A água para consumo da população constitui ainda um dos problemas graves na cidade do Uíge. O sistema de abastecimento público de água potável existente não satisfaz as necessidades da população, servindo apenas o Centro da Cidade, uma parte de alguns bairros urbanos (Popular, Dunga, Mbemba-Ngango) e 2 ou 3 bairros com alguns chafarizes públicos de água tratada. Esta situação tem levado a maior parte da população da cidade (acima de 90%) a consumir água não tratada de cacimbas, furos, tanques caseiros e rios.

O fornecimento de água potável à rede pública da cidade do Uíge é feito a partir de uma captação no rio Loé para dois sistemas de tratamento: um antigo, com uma capacidade instalada de 6.000 m3/dia, e um novo, com 8.000 m3/dia de capacidade teórica, mas em que apenas 1.800 m3/dia estão disponíveis (GPU 2012), funcionando ambos apenas 8 h/dia (DPEAU 2013). Os referidos sistemas têm assim o mesmo ponto de captação e o tratamento feito à água bruta é o convencional, compreendendo etapas de pré-oxidação, coagulação, floculação, decantação, filtração e desinfeção. No sistema antigo a água bruta é captada por bombeamento até ao poço de sedimentação, que se situa cerca de 30 metros a jusante da captação, onde por vezes se faz uma pré-oxidação, e segue para as etapas seguintes, sendo, depois de desinfetada, armazenada num reservatório subterrâneo construído em betão, de onde é bombeada para o centro de distribuição CD1, que dista mais ou menos 5 km da ETA antiga. No novo sistema a água é captada por meio de bombas elevatórias e levada até à ETA, que dista cerca de 1,5 km do ponto de captação, onde, à entrada, é feita a pré-oxidação, seguindo a água para as etapas seguintes do tratamento. Depois da desinfeção é armazenada num reservatório aéreo de alumínio e bombeada para o centro de distribuição CD2, distando cerca de 3,5 km da ETA nova. A partir dos centros de distribuição CD1 e CD2 dos 2 sistemas, a água é fornecida aos consumidores no centro da cidade e na parte urbana dos bairros mistos por duas redes distintas, uma nova e outra antiga, cujas condutas de distribuição de água no bairro popular nº 1, entrada do bairro Mbemba-Ngango e boa parte do centro da cidade, que vai até a área do ISCED do Uíge, possuem válvulas de ligação entre a rede nova e a antiga, impossibilitando assim estudar de forma isolada a água de cada uma das redes. Até ao momento a água tratada nas duas estações de tratamento não tem dado resposta às necessidades da população. Apesar de referido atrás que diariamente são produzidos e fornecidos à população cerca de 7.800 m3 de água a partir das duas ETAs (GPU 2012; DPEAU 2013), a realidade aponta para que apenas cerca de ¼ da população da área de estudo consome esta água, uma vez que não é distribuída diariamente e que uma boa parte da que é distribuída se perde devido a ruturas na rede e ao facto de certas torneiras públicas não fecharem devidamente.
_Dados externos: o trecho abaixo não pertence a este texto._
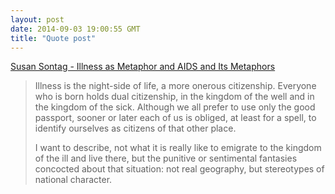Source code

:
 ```yaml
---
layout: post
date: 2014-09-03 19:00:55 GMT
title: "Quote post"
---
```

<a href="http://www.amazon.in/gp/product/0141187123/ref=as_li_tl?ie=UTF8&camp=3626&creative=24822&creativeASIN=0141187123&linkCode=as2&tag=arpstum-21">Susan Sontag - Illness as Metaphor and AIDS and Its Metaphors</a><img src="http://ir-in.amazon-adsystem.com/e/ir?t=arpstum-21&l=as2&o=31&a=0141187123" width="1" height="1" border="0" alt="" style="border:none !important; margin:0px !important;" />

<blockquote><p>Illness is the night-side of life, a more onerous citizenship. Everyone who is born holds dual citizenship, in the kingdom of the well and in the kingdom of the sick. Although we all prefer to use only the good passport, sooner or later each of us is obliged, at least for a spell, to identify ourselves as citizens of that other place. </p>

<p>I want to describe, not what it is really like to emigrate to the kingdom of the ill and live there, but the punitive or sentimental fantasies concocted about that situation: not real geography, but stereotypes of national character.</p></blockquote>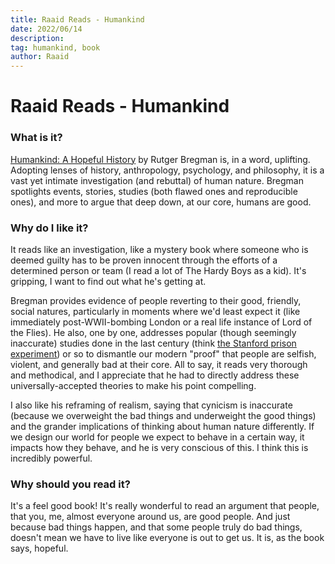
 ```yaml
---
title: Raaid Reads - Humankind
date: 2022/06/14
description: 
tag: humankind, book
author: Raaid
---
```


# Raaid Reads - Humankind

### What is it?
[Humankind: A Hopeful History](https://en.wikipedia.org/wiki/Humankind%3A_A_Hopeful_History) by Rutger Bregman is, in a word, uplifting. Adopting lenses of history, anthropology, psychology, and philosophy, it is a vast yet intimate investigation (and rebuttal) of human nature. Bregman spotlights events, stories, studies (both flawed ones and reproducible ones), and more to argue that deep down, at our core, humans are good.

### Why do I like it?
It reads like an investigation, like a mystery book where someone who is deemed guilty has to be proven innocent through the efforts of a determined person or team (I read a lot of The Hardy Boys as a kid). It's gripping, I want to find out what he's getting at.

Bregman provides evidence of people reverting to their good, friendly, social natures, particularly in moments where we'd least expect it (like immediately post-WWII-bombing London or a real life instance of Lord of the Flies). He also, one by one, addresses popular (though seemingly inaccurate) studies done in the last century (think [the Stanford prison experiment](https://en.wikipedia.org/wiki/Stanford_prison_experiment)) or so to dismantle our modern "proof" that people are selfish, violent, and generally bad at their core. All to say, it reads very thorough and methodical, and I appreciate that he had to directly address these universally-accepted theories to make his point compelling.

I also like his reframing of realism, saying that cynicism is inaccurate (because we overweight the bad things and underweight the good things) and the grander implications of thinking about human nature differently. If we design our world for people we expect to behave in a certain way, it impacts how they behave, and he is very conscious of this. I think this is incredibly powerful.

### Why should you read it?
It's a feel good book! It's really wonderful to read an argument that people, that you, me, almost everyone around us, are good people. And just because bad things happen, and that some people truly do bad things, doesn't mean we have to live like everyone is out to get us. It is, as the book says, hopeful.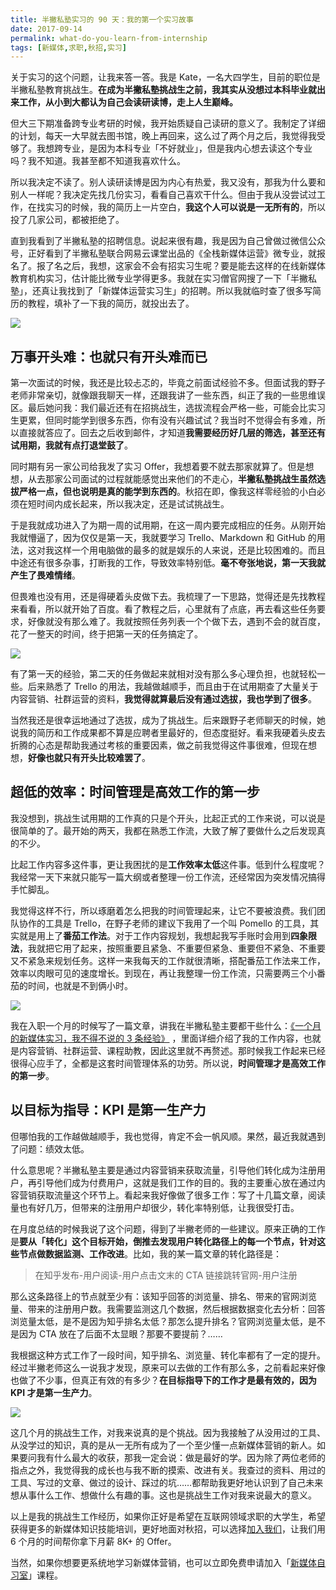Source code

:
 ```yaml
---
title: 半撇私塾实习的 90 天：我的第一个实习故事
date: 2017-09-14
permalink: what-do-you-learn-from-internship
tags: [新媒体,求职,秋招,实习]
---
```


关于实习的这个问题，让我来答一答。我是 Kate，一名大四学生，目前的职位是半撇私塾教育挑战生。**在成为半撇私塾挑战生之前，我其实从没想过本科毕业就出来工作，从小到大都认为自己会读研读博，走上人生巅峰。**

但大三下期准备跨专业考研的时候，我开始质疑自己读研的意义了。我制定了详细的计划，每天一大早就去图书馆，晚上再回来，这么过了两个月之后，我觉得我受够了。我想跨专业，是因为本科专业「不好就业」，但是我内心想去读这个专业吗？我不知道。我甚至都不知道我喜欢什么。

所以我决定不读了。别人读研读博是因为内心有热爱，我又没有，那我为什么要和别人一样呢？我决定先找几份实习，看看自己喜欢干什么。但由于我从没尝试过工作，在找实习的时候，我的简历上一片空白，**我这个人可以说是一无所有的**，所以投了几家公司，都被拒绝了。

直到我看到了半撇私塾的招聘信息。说起来很有趣，我是因为自己曾做过微信公众号，正好看到了半撇私塾联合网易云课堂出品的《全栈新媒体运营》微专业，就报名了。报了名之后，我想，这家会不会有招实习生呢？要是能去这样的在线新媒体教育机构实习，估计能比微专业学得更多。我就在实习僧官网搜了一下「半撇私塾」，还真让我找到了「新媒体运营实习生」的招聘。所以我就临时查了很多写简历的教程，填补了一下我的简历，就投出去了。

![](http://cdn.bpteach.com/17-9-14/27657502.jpg)

## 万事开头难：也就只有开头难而已

第一次面试的时候，我还是比较忐忑的，毕竟之前面试经验不多。但面试我的野子老师非常亲切，就像跟我聊天一样，还跟我讲了一些东西，纠正了我的一些思维误区。最后她问我：我们最近还有在招挑战生，选拔流程会严格一些，可能会比实习生更累，但同时能学到很多东西，你有没有兴趣试试？我当时不觉得会有多难，所以直接就答应了。回去之后收到邮件，才知道**我需要经历好几层的筛选，甚至还有试用期，我就有点打退堂鼓了**。

同时期有另一家公司给我发了实习 Offer，我想着要不就去那家就算了。但是想想，从去那家公司面试的过程就能感觉出来他们的不走心，**半撇私塾挑战生虽然选拔严格一点，但也说明是真的能学到东西的**。秋招在即，像我这样零经验的小白必须在短时间内成长起来，所以我决定，还是试试挑战生。

于是我就成功进入了为期一周的试用期，在这一周内要完成相应的任务。从刚开始我就懵逼了，因为仅仅是第一天，我就要学习 Trello、Markdown 和 GitHub 的用法，这对我这样一个用电脑做的最多的就是娱乐的人来说，还是比较困难的。而且中途还有很多杂事，打断我的工作，导致效率特别低。**毫不夸张地说，第一天我就产生了畏难情绪**。

但畏难也没有用，还是得硬着头皮做下去。我梳理了一下思路，觉得还是先找教程来看看，所以就开始了百度。看了教程之后，心里就有了点底，再去看这些任务要求，好像就没有那么难了。我就按照任务列表一个个做下去，遇到不会的就百度，花了一整天的时间，终于把第一天的任务搞定了。

![](http://cdn.bpteach.com/17-9-14/28039979.jpg)

有了第一天的经验，第二天的任务做起来就相对没有那么多心理负担，也就轻松一些。后来熟悉了 Trello 的用法，我越做越顺手，而且由于在试用期查了大量关于内容营销、社群运营的资料，**我觉得就算最后没有通过选拔，我也学到了很多**。

当然我还是很幸运地通过了选拔，成为了挑战生。后来跟野子老师聊天的时候，她说我的简历和工作成果都不算是应聘者里最好的，但态度挺好。看来我硬着头皮去折腾的心态是帮助我通过考核的重要因素，做之前我觉得这件事很难，但现在想想，**好像也就只有开头比较难罢了**。

## 超低的效率：时间管理是高效工作的第一步

我没想到，挑战生试用期的工作真的只是个开头，比起正式的工作来说，可以说是很简单的了。最开始的两天，我都在熟悉工作流，大致了解了要做什么之后发现真的不少。

比起工作内容多这件事，更让我困扰的是**工作效率太低**这件事。低到什么程度呢？我经常一天下来就只能写一篇大纲或者整理一份工作流，还经常因为突发情况搞得手忙脚乱。

我觉得这样不行，所以琢磨着怎么把我的时间管理起来，让它不要被浪费。我们团队协作的工具是 Trello，在野子老师的建议下我用了一个叫 Pomello 的工具，其实就是用上了**番茄工作法**。对于工作内容规划，我想起我写手账时会用到**四象限法**，我就把它用了起来，按照重要且紧急、不重要但紧急、重要但不紧急、不重要又不紧急来规划任务。这样一来我每天的工作就很清晰，搭配番茄工作法来工作，效率以肉眼可见的速度增长。到现在，再让我整理一份工作流，只需要两三个小番茄的时间，也就是不到俩小时。

![](http://cdn.bpteach.com/17-9-14/7023391.jpg)

我在入职一个月的时候写了一篇文章，讲我在半撇私塾主要都干些什么：[《一个月的新媒体实习，我不得不说的 3 条经验》](https://www.zhihu.com/question/31157562/answer/207010060) ，里面详细介绍了我的工作内容，也就是内容营销、社群运营、课程助教，因此这里就不再赘述。那时候我工作起来已经很得心应手了，全都是这套时间管理体系的功劳。所以说，**时间管理才是高效工作的第一步**。

## 以目标为指导：KPI 是第一生产力

但哪怕我的工作越做越顺手，我也觉得，肯定不会一帆风顺。果然，最近我就遇到了问题：绩效太低。

什么意思呢？半撇私塾主要是通过内容营销来获取流量，引导他们转化成为注册用户，再引导他们成为付费用户，这就是我们工作的目的。我的主要重心放在通过内容营销获取流量这个环节上。看起来我好像做了很多工作：写了十几篇文章，阅读量也有好几万，但带来的注册用户却很少，转化率特别低，让我很受打击。

在月度总结的时候我说了这个问题，得到了半撇老师的一些建议。原来正确的工作是**要从「转化」这个目标开始，倒推去发现用户转化路径上的每一个节点，针对这些节点做数据监测、工作改进**。比如，我的某一篇文章的转化路径是：

> 在知乎发布-用户阅读-用户点击文末的 CTA 链接跳转官网-用户注册

那么这条路径上的节点就至少有：该知乎回答的浏览量、排名、带来的官网浏览量、带来的注册用户数。我需要监测这几个数据，然后根据数据变化去分析：回答浏览量太低，是不是因为知乎排名太低？那怎么提升排名？官网浏览量太低，是不是因为 CTA 放在了后面不太显眼？那要不要提前？……

我根据这种方式工作了一段时间，知乎排名、浏览量、转化率都有了一定的提升。经过半撇老师这么一说我才发现，原来可以去做的工作有那么多，之前看起来好像也做了不少事，但真正有效的有多少？**在目标指导下的工作才是最有效的，因为 KPI 才是第一生产力**。

![](http://cdn.bpteach.com/17-9-14/11472531.jpg)

这几个月的挑战生工作，对我来说真的是个挑战。因为我接触了从没用过的工具、从没学过的知识，真的是从一无所有成为了一个至少懂一点新媒体营销的新人。如果要问我有什么最大的收获，那我一定会说：做是最好的学。因为除了两位老师的指点之外，我觉得我的成长也与我不断的摸索、改进有关。我查过的资料、用过的工具、写过的文章、做过的设计、踩过的坑……都帮助我更好地认识到了自己未来想从事什么工作、想做什么有趣的事。这也是挑战生工作对我来说最大的意义。

以上是我的挑战生工作经历，如果你正好是希望在互联网领域求职的大学生，希望获得更多的新媒体知识技能培训，更好地面对秋招，可以选择[加入我们](http://www.bpteach.com/join-us?utm_source=zhihu.com&utm_medium=referral&utm_campaign=fsec-lx&utm_term=how-to-write-the-beginning-of-an-article&utm_content=textlink)，让我们用 6 个月的时间帮你拿下月薪 8K+ 的 Offer。

当然，如果你想要更系统地学习新媒体营销，也可以立即免费申请加入「[新媒体自习室](http://learn.bpteach.com/course/100?utm_source=zhihu.com&utm_medium=referral&utm_campaign=mkg102-lx&utm_term=how-to-write-good-ad-copy&utm_content=textlink)」课程。
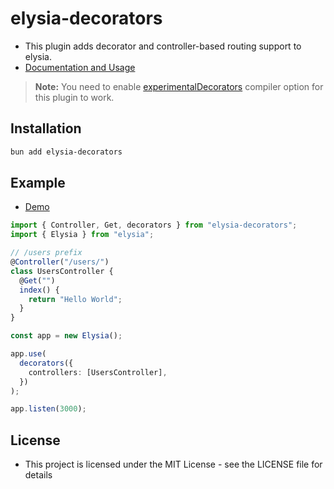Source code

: # elysia-decorators

- This plugin adds decorator and controller-based routing support to elysia.
- [Documentation and Usage](https://github.com/gaurishhs/elysia-decorators/wiki)

> **Note:**
> You need to enable [experimentalDecorators](https://www.typescriptlang.org/tsconfig#experimentalDecorators) compiler option for this plugin to work.

## Installation

```bash
bun add elysia-decorators
```

## Example

- [Demo](https://github.com/gaurishhs/kingworld-controllers/tree/main/demo)

```ts
import { Controller, Get, decorators } from "elysia-decorators";
import { Elysia } from "elysia";

// /users prefix
@Controller("/users/")
class UsersController {
  @Get("")
  index() {
    return "Hello World";
  }
}

const app = new Elysia();

app.use(
  decorators({
    controllers: [UsersController],
  })
);

app.listen(3000);
```

## License

- This project is licensed under the MIT License - see the LICENSE file for details
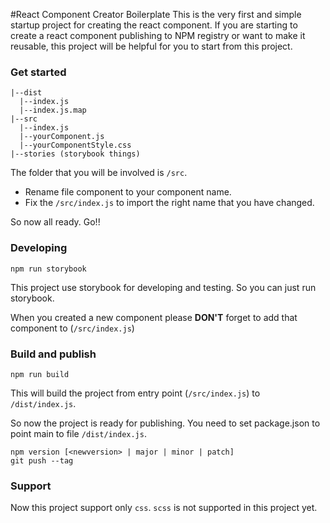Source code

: #React Component Creator Boilerplate
This is the very first and simple startup project for creating the react component. If you are starting to create a react component publishing to NPM registry or want to make it reusable, this project will be helpful for you to start from this project.

### Get started
```
|--dist
  |--index.js
  |--index.js.map
|--src
  |--index.js
  |--yourComponent.js
  |--yourComponentStyle.css
|--stories (storybook things)
```

The folder that you will be involved is `/src`. 
- Rename file component to your component name.
- Fix the `/src/index.js` to import the right name that you have changed.

So now all ready. Go!!

### Developing

`npm run storybook`

This project use storybook for developing and testing. So you can just run storybook.

When you created a new component please **DON'T** forget to add that component to (``/src/index.js``)

### Build and publish
`npm run build`
<br>

This will build the project from entry point (``/src/index.js``) to ``/dist/index.js``.

So now the project is ready for publishing. You need to set package.json to point main to file `/dist/index.js`.

`npm version [<newversion> | major | minor | patch]`
<br>
`git push --tag`

### Support
Now this project support only `css`. 
`scss` is not supported in this project yet.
A maior parte da população da cidade usa água de cacimbas feitas por iniciativa de pessoas privadas e comercializada pela população, sendo consumida sem nenhum tratamento. Outra fonte alternativa é a água de furos artesianos construídos pelo Governo Provincial em alguns bairros periféricos da cidade, considerada erradamente como “água potável” mas que não é submetida a nenhum tipo de tratamento. Dos 17 furos artesianos, estavam em funcionamento na altura deste estudo apenas 5 furos e 12 inoperantes há mais de um ano por avaria. Ainda outra parte da população usa água fornecida em camiões cisterna, comercializada ao preço de 1 kwanza por litro, que muitas vezes é armazenada durante semanas em tanques caseiros (subterrâneos ou aéreos). Uma boa parte desta água é proveniente de rios localizados nos arredores da cidade (rios Loé, Cangungu, Bolongonzo) e outra parte provém da ETA nova. Existem ainda famílias com meios de transporte que recorrem a aldeias vizinhas da cidade onde estão instalados chafarizes de água não tratada.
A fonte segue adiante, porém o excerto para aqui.